En effet, qui, en dehors du microcosme cinéphile professionnel, connaît le nom et l’œuvre pluridisciplinaire d’Alexandre Alexeieff ? Combien, à l’intérieur de l’entre-soi cinéphile de l’image animée, se revendiquent encore de l’école de pensée et de création, avant-gardiste, artisanale, technophile, intègre, dont Alexeieff fut très longtemps le représentant tutélaire unique en France ?
Alors, disons-le franchement, la lecture de ce pavé est aussi essentielle que son apparence austère.
Tenez, j’ouvre au hasard… Voyons… Page 366, “Éloge du film d’animation” :
” Le FILM D’ANIMATION est victime d’une erreur de classification – ou plutôt de deux erreurs. L’une consiste à la confondre avec le Dessin Animé (comme on confoindrait un avion avec un cerf-volant) et la seconde – à le considérer comme une sorte de “cinéma”, alors qu’il pourrait s’agir tout aussi bien de PEINTURE, de DESSIN, de GRAVURE ou même de sculpture en mouvement.(Considère-t-on un portrait peint à l’huile comme une sorte de photographie ?)
Cette confusion entre l’ANIMATION et le “cinéma” date de la première projection cinématographique des frères Lumière à Paris en 1895. Or, Émile Reynaud montrait son THÉÂTRE OPTIQUE au Musée Grévin déjà depuis 1892. Toutes les images de Reynaud étaient dessinées à la main.
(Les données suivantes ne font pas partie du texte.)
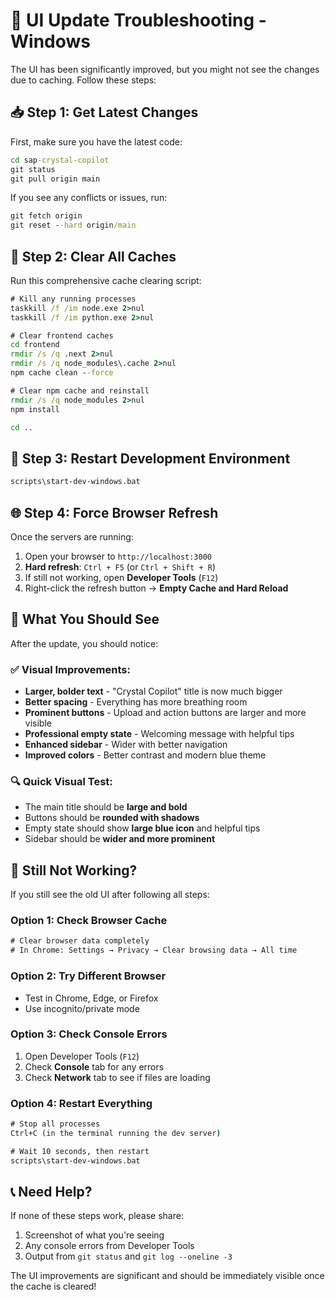 # 🚨 UI Update Troubleshooting - Windows

The UI has been significantly improved, but you might not see the changes due to caching. Follow these steps:

## 📥 Step 1: Get Latest Changes

First, make sure you have the latest code:

```cmd
cd sap-crystal-copilot
git status
git pull origin main
```

If you see any conflicts or issues, run:
```cmd
git fetch origin
git reset --hard origin/main
```

## 🧹 Step 2: Clear All Caches

Run this comprehensive cache clearing script:

```cmd
# Kill any running processes
taskkill /f /im node.exe 2>nul
taskkill /f /im python.exe 2>nul

# Clear frontend caches
cd frontend
rmdir /s /q .next 2>nul
rmdir /s /q node_modules\.cache 2>nul
npm cache clean --force

# Clear npm cache and reinstall
rmdir /s /q node_modules 2>nul
npm install

cd ..
```

## 🔄 Step 3: Restart Development Environment

```cmd
scripts\start-dev-windows.bat
```

## 🌐 Step 4: Force Browser Refresh

Once the servers are running:

1. Open your browser to `http://localhost:3000`
2. **Hard refresh**: `Ctrl + F5` (or `Ctrl + Shift + R`)
3. If still not working, open **Developer Tools** (`F12`)
4. Right-click the refresh button → **Empty Cache and Hard Reload**

## 🎯 What You Should See

After the update, you should notice:

### ✅ Visual Improvements:
- **Larger, bolder text** - "Crystal Copilot" title is now much bigger
- **Better spacing** - Everything has more breathing room
- **Prominent buttons** - Upload and action buttons are larger and more visible
- **Professional empty state** - Welcoming message with helpful tips
- **Enhanced sidebar** - Wider with better navigation
- **Improved colors** - Better contrast and modern blue theme

### 🔍 Quick Visual Test:
- The main title should be **large and bold**
- Buttons should be **rounded with shadows**
- Empty state should show **large blue icon** and helpful tips
- Sidebar should be **wider and more prominent**

## 🐛 Still Not Working?

If you still see the old UI after following all steps:

### Option 1: Check Browser Cache
```cmd
# Clear browser data completely
# In Chrome: Settings → Privacy → Clear browsing data → All time
```

### Option 2: Try Different Browser
- Test in Chrome, Edge, or Firefox
- Use incognito/private mode

### Option 3: Check Console Errors
1. Open Developer Tools (`F12`)
2. Check **Console** tab for any errors
3. Check **Network** tab to see if files are loading

### Option 4: Restart Everything
```cmd
# Stop all processes
Ctrl+C (in the terminal running the dev server)

# Wait 10 seconds, then restart
scripts\start-dev-windows.bat
```

## 📞 Need Help?

If none of these steps work, please share:
1. Screenshot of what you're seeing
2. Any console errors from Developer Tools
3. Output from `git status` and `git log --oneline -3`

The UI improvements are significant and should be immediately visible once the cache is cleared!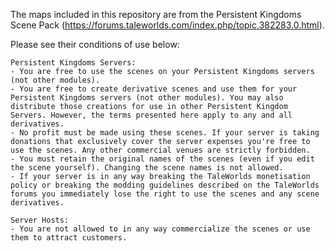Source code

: The maps included in this repository are from the Persistent Kingdoms Scene Pack (https://forums.taleworlds.com/index.php/topic,382283.0.html).

Please see their conditions of use below:

```
Persistent Kingdoms Servers:
- You are free to use the scenes on your Persistent Kingdoms servers (not other modules).
- You are free to create derivative scenes and use them for your Persistent Kingdoms servers (not other modules). You may also distribute those creations for use in other Persistent Kingdom Servers. However, the terms presented here apply to any and all derivatives.
- No profit must be made using these scenes. If your server is taking donations that exclusively cover the server expenses you're free to use the scenes. Any other commercial venues are strictly forbidden.
- You must retain the original names of the scenes (even if you edit the scene yourself). Changing the scene names is not allowed.
- If your server is in any way breaking the TaleWorlds monetisation policy or breaking the modding guidelines described on the TaleWorlds forums you immediately lose the right to use the scenes and any scene derivatives.

Server Hosts:
- You are not allowed to in any way commercialize the scenes or use them to attract customers.
```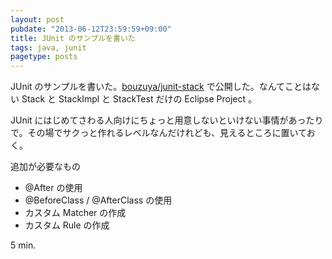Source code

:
 ```yaml
---
layout: post
pubdate: "2013-06-12T23:59:59+09:00"
title: JUnit のサンプルを書いた
tags: java, junit
pagetype: posts
---
```

JUnit のサンプルを書いた。[bouzuya/junit-stack][bouzuya/junit-stack] で公開した。なんてことはない Stack と StackImpl と StackTest だけの Eclipse Project 。

JUnit にはじめてさわる人向けにちょっと用意しないといけない事情があったりで。その場でサクっと作れるレベルなんだけれども、見えるところに置いておく。

追加が必要なもの

- @After の使用
- @BeforeClass / @AfterClass の使用
- カスタム Matcher の作成
- カスタム Rule の作成

5 min.

[bouzuya/junit-stack]: https://github.com/bouzuya/junit-stack

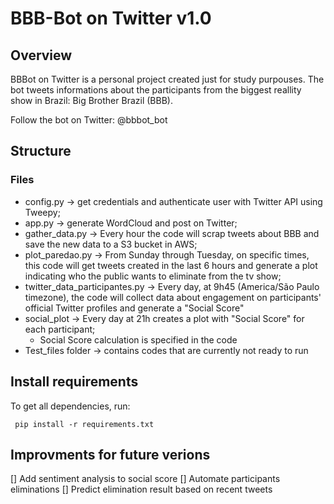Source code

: # BBB-Bot on Twitter v1.0

## Overview

BBBot on Twitter is a personal project created just for study purpouses. The bot tweets informations about the participants from the biggest reallity show in Brazil: Big Brother Brazil (BBB).

Follow the bot on Twitter: @bbbot_bot

## Structure
### Files

- config.py -> get credentials and authenticate user with Twitter API using Tweepy;
- app.py -> generate WordCloud and post on Twitter;
- gather_data.py -> Every hour the code will scrap tweets about BBB and save the new data to a S3 bucket in AWS;
- plot_paredao.py -> From Sunday through Tuesday, on specific times, this code will get tweets created in the last 6 hours and generate a plot indicating who the public wants to eliminate from the tv show;
- twitter_data_participantes.py -> Every day, at 9h45 (America/São Paulo timezone), the code will collect data about engagement on participants' official Twitter profiles and generate a "Social Score"
- social_plot -> Every day at 21h creates a plot with "Social Score" for each participant;
    - Social Score calculation is specified in the code
- Test_files folder -> contains codes that are currently not ready to run

## Install requirements

To get all dependencies, run:
```
 pip install -r requirements.txt
```

## Improvments for future verions
[] Add sentiment analysis to social score
[] Automate participants eliminations
[] Predict elimination result based on recent tweets
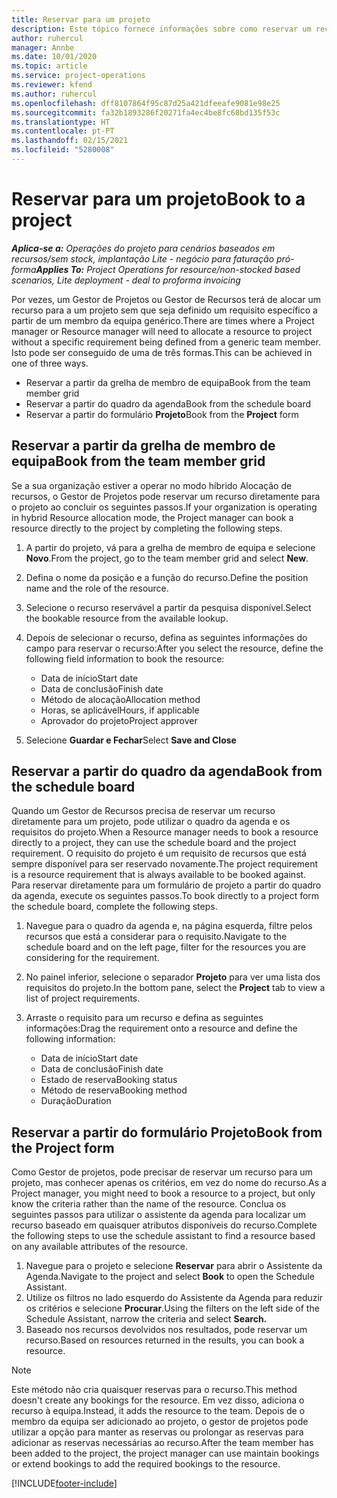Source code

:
 ```yaml
---
title: Reservar para um projeto
description: Este tópico fornece informações sobre como reservar um recurso para um projeto.
author: ruhercul
manager: Annbe
ms.date: 10/01/2020
ms.topic: article
ms.service: project-operations
ms.reviewer: kfend
ms.author: ruhercul
ms.openlocfilehash: dff8107864f95c87d25a421dfeeafe9081e98e25
ms.sourcegitcommit: fa32b1893286f20271fa4ec4be8fc68bd135f53c
ms.translationtype: HT
ms.contentlocale: pt-PT
ms.lasthandoff: 02/15/2021
ms.locfileid: "5280008"
---
```

# <a name="book-to-a-project"></a><span data-ttu-id="f9794-103">Reservar para um projeto</span><span class="sxs-lookup"><span data-stu-id="f9794-103">Book to a project</span></span>

<span data-ttu-id="f9794-104">_**Aplica-se a:** Operações do projeto para cenários baseados em recursos/sem stock, implantação Lite - negócio para faturação pró-forma_</span><span class="sxs-lookup"><span data-stu-id="f9794-104">_**Applies To:** Project Operations for resource/non-stocked based scenarios, Lite deployment - deal to proforma invoicing_</span></span>

<span data-ttu-id="f9794-105">Por vezes, um Gestor de Projetos ou Gestor de Recursos terá de alocar um recurso para a um projeto sem que seja definido um requisito específico a partir de um membro da equipa genérico.</span><span class="sxs-lookup"><span data-stu-id="f9794-105">There are times where a Project manager or Resource manager will need to allocate a resource to project without a specific requirement being defined from a generic team member.</span></span> <span data-ttu-id="f9794-106">Isto pode ser conseguido de uma de três formas.</span><span class="sxs-lookup"><span data-stu-id="f9794-106">This can be achieved in one of three ways.</span></span>

- <span data-ttu-id="f9794-107">Reservar a partir da grelha de membro de equipa</span><span class="sxs-lookup"><span data-stu-id="f9794-107">Book from the team member grid</span></span>
- <span data-ttu-id="f9794-108">Reservar a partir do quadro da agenda</span><span class="sxs-lookup"><span data-stu-id="f9794-108">Book from the schedule board</span></span>
- <span data-ttu-id="f9794-109">Reservar a partir do formulário **Projeto**</span><span class="sxs-lookup"><span data-stu-id="f9794-109">Book from the **Project** form</span></span>

## <a name="book-from-the-team-member-grid"></a><span data-ttu-id="f9794-110">Reservar a partir da grelha de membro de equipa</span><span class="sxs-lookup"><span data-stu-id="f9794-110">Book from the team member grid</span></span>

<span data-ttu-id="f9794-111">Se a sua organização estiver a operar no modo híbrido Alocação de recursos, o Gestor de Projetos pode reservar um recurso diretamente para o projeto ao concluir os seguintes passos.</span><span class="sxs-lookup"><span data-stu-id="f9794-111">If your organization is operating in hybrid Resource allocation mode, the Project manager can book a resource directly to the project by completing the following steps.</span></span>

1. <span data-ttu-id="f9794-112">A partir do projeto, vá para a grelha de membro de equipa e selecione **Novo**.</span><span class="sxs-lookup"><span data-stu-id="f9794-112">From the project, go to the team member grid and select **New**.</span></span>
2. <span data-ttu-id="f9794-113">Defina o nome da posição e a função do recurso.</span><span class="sxs-lookup"><span data-stu-id="f9794-113">Define the position name and the role of the resource.</span></span>
3. <span data-ttu-id="f9794-114">Selecione o recurso reservável a partir da pesquisa disponível.</span><span class="sxs-lookup"><span data-stu-id="f9794-114">Select the bookable resource from the available lookup.</span></span>
4. <span data-ttu-id="f9794-115">Depois de selecionar o recurso, defina as seguintes informações do campo para reservar o recurso:</span><span class="sxs-lookup"><span data-stu-id="f9794-115">After you select the resource, define the following field information to book the resource:</span></span>

    - <span data-ttu-id="f9794-116">Data de início</span><span class="sxs-lookup"><span data-stu-id="f9794-116">Start date</span></span>
    - <span data-ttu-id="f9794-117">Data de conclusão</span><span class="sxs-lookup"><span data-stu-id="f9794-117">Finish date</span></span>
    - <span data-ttu-id="f9794-118">Método de alocação</span><span class="sxs-lookup"><span data-stu-id="f9794-118">Allocation method</span></span>
    - <span data-ttu-id="f9794-119">Horas, se aplicável</span><span class="sxs-lookup"><span data-stu-id="f9794-119">Hours, if applicable</span></span>
    - <span data-ttu-id="f9794-120">Aprovador do projeto</span><span class="sxs-lookup"><span data-stu-id="f9794-120">Project approver</span></span>

6. <span data-ttu-id="f9794-121">Selecione **Guardar e Fechar**</span><span class="sxs-lookup"><span data-stu-id="f9794-121">Select **Save and Close**</span></span>

## <a name="book-from-the-schedule-board"></a><span data-ttu-id="f9794-122">Reservar a partir do quadro da agenda</span><span class="sxs-lookup"><span data-stu-id="f9794-122">Book from the schedule board</span></span>

<span data-ttu-id="f9794-123">Quando um Gestor de Recursos precisa de reservar um recurso diretamente para um projeto, pode utilizar o quadro da agenda e os requisitos do projeto.</span><span class="sxs-lookup"><span data-stu-id="f9794-123">When a Resource manager needs to book a resource directly to a project, they can use the schedule board and the project requirement.</span></span> <span data-ttu-id="f9794-124">O requisito do projeto é um requisito de recursos que está sempre disponível para ser reservado novamente.</span><span class="sxs-lookup"><span data-stu-id="f9794-124">The project requirement is a resource requirement that is always available to be booked against.</span></span> <span data-ttu-id="f9794-125">Para reservar diretamente para um formulário de projeto a partir do quadro da agenda, execute os seguintes passos.</span><span class="sxs-lookup"><span data-stu-id="f9794-125">To book directly to a project form the schedule board, complete the following steps.</span></span>

1. <span data-ttu-id="f9794-126">Navegue para o quadro da agenda e, na página esquerda, filtre pelos recursos que está a considerar para o requisito.</span><span class="sxs-lookup"><span data-stu-id="f9794-126">Navigate to the schedule board and on the left page, filter for the resources you are considering for the requirement.</span></span>
2. <span data-ttu-id="f9794-127">No painel inferior, selecione o separador **Projeto** para ver uma lista dos requisitos do projeto.</span><span class="sxs-lookup"><span data-stu-id="f9794-127">In the bottom pane, select the **Project** tab to view a list of project requirements.</span></span>
3. <span data-ttu-id="f9794-128">Arraste o requisito para um recurso e defina as seguintes informações:</span><span class="sxs-lookup"><span data-stu-id="f9794-128">Drag the requirement onto a resource and define the following information:</span></span>

    - <span data-ttu-id="f9794-129">Data de início</span><span class="sxs-lookup"><span data-stu-id="f9794-129">Start date</span></span>
    - <span data-ttu-id="f9794-130">Data de conclusão</span><span class="sxs-lookup"><span data-stu-id="f9794-130">Finish date</span></span>
    - <span data-ttu-id="f9794-131">Estado de reserva</span><span class="sxs-lookup"><span data-stu-id="f9794-131">Booking status</span></span>
    - <span data-ttu-id="f9794-132">Método de reserva</span><span class="sxs-lookup"><span data-stu-id="f9794-132">Booking method</span></span>
    - <span data-ttu-id="f9794-133">Duração</span><span class="sxs-lookup"><span data-stu-id="f9794-133">Duration</span></span>

## <a name="book-from-the-project-form"></a><span data-ttu-id="f9794-134">Reservar a partir do formulário Projeto</span><span class="sxs-lookup"><span data-stu-id="f9794-134">Book from the Project form</span></span>

<span data-ttu-id="f9794-135">Como Gestor de projetos, pode precisar de reservar um recurso para um projeto, mas conhecer apenas os critérios, em vez do nome do recurso.</span><span class="sxs-lookup"><span data-stu-id="f9794-135">As a Project manager, you might need to book a resource to a project, but only know the criteria rather than the name of the resource.</span></span> <span data-ttu-id="f9794-136">Conclua os seguintes passos para utilizar o assistente da agenda para localizar um recurso baseado em quaisquer atributos disponíveis do recurso.</span><span class="sxs-lookup"><span data-stu-id="f9794-136">Complete the following steps to use the schedule assistant to find a resource based on any available attributes of the resource.</span></span> 

1. <span data-ttu-id="f9794-137">Navegue para o projeto e selecione **Reservar** para abrir o Assistente da Agenda.</span><span class="sxs-lookup"><span data-stu-id="f9794-137">Navigate to the project and select **Book** to open the Schedule Assistant.</span></span>
2. <span data-ttu-id="f9794-138">Utilize os filtros no lado esquerdo do Assistente da Agenda para reduzir os critérios e selecione **Procurar**.</span><span class="sxs-lookup"><span data-stu-id="f9794-138">Using the filters on the left side of the Schedule Assistant, narrow the criteria and select **Search.**</span></span>
3. <span data-ttu-id="f9794-139">Baseado nos recursos devolvidos nos resultados, pode reservar um recurso.</span><span class="sxs-lookup"><span data-stu-id="f9794-139">Based on resources returned in the results, you can book a resource.</span></span>

> [!NOTE]
> <span data-ttu-id="f9794-140">Este método não cria quaisquer reservas para o recurso.</span><span class="sxs-lookup"><span data-stu-id="f9794-140">This method doesn't create any bookings for the resource.</span></span> <span data-ttu-id="f9794-141">Em vez disso, adiciona o recurso à equipa.</span><span class="sxs-lookup"><span data-stu-id="f9794-141">Instead, it adds the resource to the team.</span></span> <span data-ttu-id="f9794-142">Depois de o membro da equipa ser adicionado ao projeto, o gestor de projetos pode utilizar a opção para manter as reservas ou prolongar as reservas para adicionar as reservas necessárias ao recurso.</span><span class="sxs-lookup"><span data-stu-id="f9794-142">After the team member has been added to the project, the project manager can use maintain bookings or extend bookings to add the required bookings to the resource.</span></span>


[!INCLUDE[footer-include](../includes/footer-banner.md)]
On assure que l’invention du “cinéma” était couverte par les brevets de Reynaud qui manqua d’argent pour faire un procès aux frères Lumière – et de le gagner. Quoi qu’il en soit, il est légitime de considérer le cinéma comme un cas particulier d’animation – une sorte de substitut industriel bon marché, destiné à remplacé la synthèse d’œuvres de l’esprit d’un artiste tel qu’Émile Reynaud par la photographie de modèles humains en mouvement.”
“Une sorte de substitut industriel bon marché“, quelle lucidité !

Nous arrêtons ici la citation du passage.